Only the text belongs in the copy. Transcribe the data exactly and drop any pictures.

§ **Dataset extract**
◇ ◇ ◇ ◇ ◇
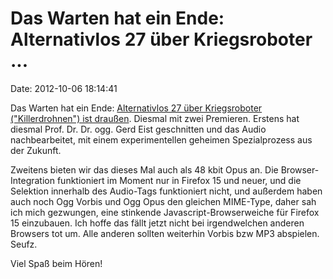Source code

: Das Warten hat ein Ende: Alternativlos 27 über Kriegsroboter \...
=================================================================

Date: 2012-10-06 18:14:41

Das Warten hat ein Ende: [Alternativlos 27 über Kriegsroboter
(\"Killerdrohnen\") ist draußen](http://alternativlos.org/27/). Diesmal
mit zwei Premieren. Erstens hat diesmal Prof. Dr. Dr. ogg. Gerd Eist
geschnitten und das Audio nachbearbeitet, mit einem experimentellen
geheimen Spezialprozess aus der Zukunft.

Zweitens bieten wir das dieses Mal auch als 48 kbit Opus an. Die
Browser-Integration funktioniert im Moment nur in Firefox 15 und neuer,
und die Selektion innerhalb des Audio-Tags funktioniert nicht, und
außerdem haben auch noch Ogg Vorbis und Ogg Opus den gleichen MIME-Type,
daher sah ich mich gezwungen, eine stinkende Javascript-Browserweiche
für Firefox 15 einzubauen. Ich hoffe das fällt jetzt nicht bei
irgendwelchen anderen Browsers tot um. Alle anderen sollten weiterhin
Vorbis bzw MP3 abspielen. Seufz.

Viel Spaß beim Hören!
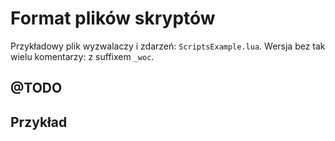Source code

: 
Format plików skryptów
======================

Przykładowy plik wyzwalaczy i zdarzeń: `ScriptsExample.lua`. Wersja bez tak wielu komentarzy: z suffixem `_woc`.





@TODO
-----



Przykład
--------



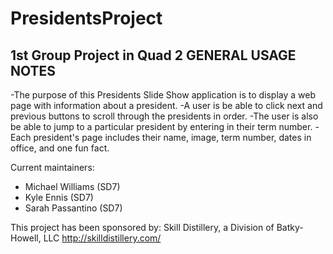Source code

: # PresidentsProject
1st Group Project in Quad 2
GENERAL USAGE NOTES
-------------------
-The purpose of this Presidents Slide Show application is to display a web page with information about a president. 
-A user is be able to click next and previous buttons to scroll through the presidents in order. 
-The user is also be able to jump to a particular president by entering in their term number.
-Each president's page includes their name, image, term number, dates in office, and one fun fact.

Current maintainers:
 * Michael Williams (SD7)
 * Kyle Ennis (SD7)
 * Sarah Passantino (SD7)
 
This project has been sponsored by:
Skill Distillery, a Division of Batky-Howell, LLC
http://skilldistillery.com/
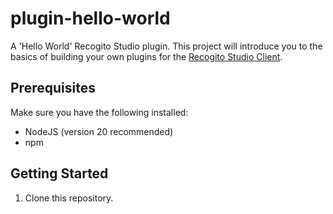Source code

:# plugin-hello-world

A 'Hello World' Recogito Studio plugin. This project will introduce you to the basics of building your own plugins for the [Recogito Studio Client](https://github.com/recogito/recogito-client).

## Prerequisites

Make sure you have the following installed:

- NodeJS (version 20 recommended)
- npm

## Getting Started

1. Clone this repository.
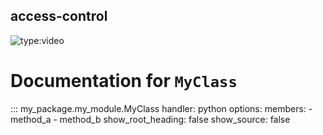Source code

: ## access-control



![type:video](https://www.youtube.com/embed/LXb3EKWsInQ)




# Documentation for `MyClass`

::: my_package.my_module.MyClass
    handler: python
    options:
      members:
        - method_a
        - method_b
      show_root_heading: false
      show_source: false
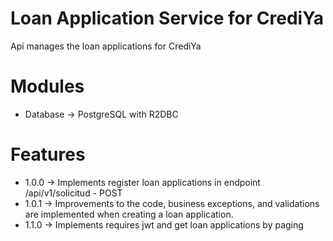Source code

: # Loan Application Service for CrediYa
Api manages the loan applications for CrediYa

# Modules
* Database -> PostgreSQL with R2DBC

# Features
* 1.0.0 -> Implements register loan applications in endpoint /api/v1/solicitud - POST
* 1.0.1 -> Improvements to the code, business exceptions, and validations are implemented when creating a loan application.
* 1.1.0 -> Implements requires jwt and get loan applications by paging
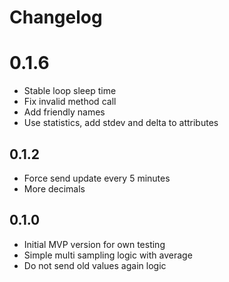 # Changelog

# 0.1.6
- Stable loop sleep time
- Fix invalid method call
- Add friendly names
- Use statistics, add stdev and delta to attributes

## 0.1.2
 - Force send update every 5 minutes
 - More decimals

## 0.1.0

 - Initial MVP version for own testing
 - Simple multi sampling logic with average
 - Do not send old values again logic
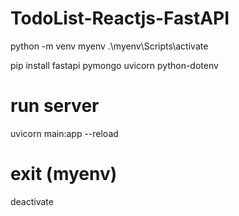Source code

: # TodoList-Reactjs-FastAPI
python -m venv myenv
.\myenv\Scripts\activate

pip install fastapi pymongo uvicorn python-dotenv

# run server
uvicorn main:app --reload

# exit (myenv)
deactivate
◇ ◇ ◇ ◇ ◇
§ **Output for this exercise**
Source code

: Das Warten hat ein Ende: Alternativlos 27 über Kriegsroboter \...
=================================================================

Date: 2012-10-06 18:14:41

Das Warten hat ein Ende: [Alternativlos 27 über Kriegsroboter
(\"Killerdrohnen\") ist draußen](http://alternativlos.org/27/). Diesmal
mit zwei Premieren. Erstens hat diesmal Prof. Dr. Dr. ogg. Gerd Eist
geschnitten und das Audio nachbearbeitet, mit einem experimentellen
geheimen Spezialprozess aus der Zukunft.

Zweitens bieten wir das dieses Mal auch als 48 kbit Opus an. Die
Browser-Integration funktioniert im Moment nur in Firefox 15 und neuer,
und die Selektion innerhalb des Audio-Tags funktioniert nicht, und
außerdem haben auch noch Ogg Vorbis und Ogg Opus den gleichen MIME-Type,
daher sah ich mich gezwungen, eine stinkende Javascript-Browserweiche
für Firefox 15 einzubauen. Ich hoffe das fällt jetzt nicht bei
irgendwelchen anderen Browsers tot um. Alle anderen sollten weiterhin
Vorbis bzw MP3 abspielen. Seufz.

Viel Spaß beim Hören!
Source code

: 
Format plików skryptów
======================

Przykładowy plik wyzwalaczy i zdarzeń: `ScriptsExample.lua`. Wersja bez tak wielu komentarzy: z suffixem `_woc`.





@TODO
-----



Przykład
--------



Source code

: # PresidentsProject
1st Group Project in Quad 2
GENERAL USAGE NOTES
-------------------
-The purpose of this Presidents Slide Show application is to display a web page with information about a president. 
-A user is be able to click next and previous buttons to scroll through the presidents in order. 
-The user is also be able to jump to a particular president by entering in their term number.
-Each president's page includes their name, image, term number, dates in office, and one fun fact.

Current maintainers:
 * Michael Williams (SD7)
 * Kyle Ennis (SD7)
 * Sarah Passantino (SD7)
 
This project has been sponsored by:
Skill Distillery, a Division of Batky-Howell, LLC
http://skilldistillery.com/
Source code

:# plugin-hello-world

A 'Hello World' Recogito Studio plugin. This project will introduce you to the basics of building your own plugins for the [Recogito Studio Client](https://github.com/recogito/recogito-client).

## Prerequisites

Make sure you have the following installed:

- NodeJS (version 20 recommended)
- npm

## Getting Started

1. Clone this repository.
Source code

: ## access-control



![type:video](https://www.youtube.com/embed/LXb3EKWsInQ)




# Documentation for `MyClass`

::: my_package.my_module.MyClass
    handler: python
    options:
      members:
        - method_a
        - method_b
      show_root_heading: false
      show_source: false
Source code

: # Loan Application Service for CrediYa
Api manages the loan applications for CrediYa

# Modules
* Database -> PostgreSQL with R2DBC

# Features
* 1.0.0 -> Implements register loan applications in endpoint /api/v1/solicitud - POST
* 1.0.1 -> Improvements to the code, business exceptions, and validations are implemented when creating a loan application.
* 1.1.0 -> Implements requires jwt and get loan applications by paging
 # Changelog

# 0.1.6
- Stable loop sleep time
- Fix invalid method call
- Add friendly names
- Use statistics, add stdev and delta to attributes

## 0.1.2
 - Force send update every 5 minutes
 - More decimals

## 0.1.0

 - Initial MVP version for own testing
 - Simple multi sampling logic with average
 - Do not send old values again logic
Source code

: # TodoList-Reactjs-FastAPI
python -m venv myenv
.\myenv\Scripts\activate

pip install fastapi pymongo uvicorn python-dotenv

# run server
uvicorn main:app --reload

# exit (myenv)
deactivate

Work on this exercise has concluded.